NMFS conducted 2-week summer surveys in the northern offshore waters of Washington State each year from 1995 to 2002 and did not sight a single fin whale (Calambokidis et al. 2004). Similarly, aerial surveys off the west coast of Washington and southwest coast of Vancouver Island in the early 1990s also did not spot any fin whales (Green et al. 1992 cited in Calambokidis et al. 2004).

Figure 6. Opportunistic sightings of fin whales in and around British Columbian waters (BCCSN, D. Sandilands, personal communication).

 Opportunistic sightings of fin whales in and around British Columbian waters(BCCSN, D. Sandilands, personal communication)

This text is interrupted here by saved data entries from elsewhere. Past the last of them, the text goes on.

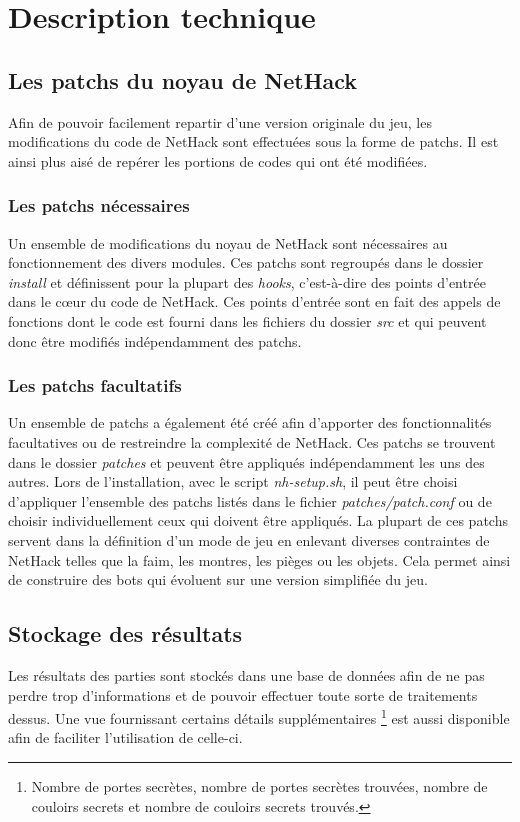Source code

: \documentclass[10pt,a4paper]{report}
\begin{document}
\chapter{Description technique}
\section{Les patchs du noyau de NetHack}
Afin de pouvoir facilement repartir d'une version originale du jeu, les
modifications du code de NetHack sont effectuées sous la forme de patchs. Il
est ainsi plus aisé de repérer les portions de codes qui ont été modifiées.

\subsection{Les patchs nécessaires}
Un ensemble de modifications du noyau de NetHack sont nécessaires au
fonctionnement des divers modules. Ces patchs sont regroupés dans le dossier
\emph{install} et définissent pour la plupart des \emph{hooks}, c'est-à-dire des
points d'entrée dans le cœur du code de NetHack. Ces points d'entrée sont en
fait des appels de fonctions dont le code est fourni dans les fichiers du
dossier \emph{src} et qui peuvent donc être modifiés indépendamment des patchs.

\subsection{Les patchs facultatifs}
Un ensemble de patchs a également été créé afin d'apporter des fonctionnalités
facultatives ou de restreindre la complexité de NetHack. Ces patchs se
trouvent dans le dossier \emph{patches} et peuvent être appliqués
indépendamment les uns des autres. Lors de l'installation, avec le script
\emph{nh-setup.sh}, il peut être choisi d'appliquer l'ensemble des patchs
listés dans le fichier \emph{patches/patch.conf} ou de choisir
individuellement ceux qui doivent être appliqués.
La plupart de ces patchs servent dans la définition d'un mode de jeu en
enlevant diverses contraintes de NetHack telles que la faim, les montres, les
pièges ou les objets. Cela permet ainsi de construire des bots qui évoluent sur
une version simplifiée du jeu.

\section{Stockage des résultats}
Les résultats des parties sont stockés dans une base de données afin de ne pas perdre
trop d'informations et de pouvoir effectuer toute sorte de traitements dessus. Une vue
fournissant certains détails supplémentaires \footnote{Nombre de portes secrètes,
nombre de portes secrètes trouvées, nombre de couloirs secrets et nombre de couloirs
secrets trouvés.} est aussi disponible afin de faciliter l'utilisation de celle-ci.
\end{document}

A recent (2004) line-transect survey of British Columbia’s inshore waters did not produce enough sightings to generate a population estimate. However, observations in Queen Charlotte Sound and Dixon Entrance served to confirm the limited inshore distribution of the species in the Canadian Pacific (Rob Williams, personal communication, Raincoast Conservation Society, Pearse Island, P.O. Box 193 Alert Bay, BC, V0N 1A0).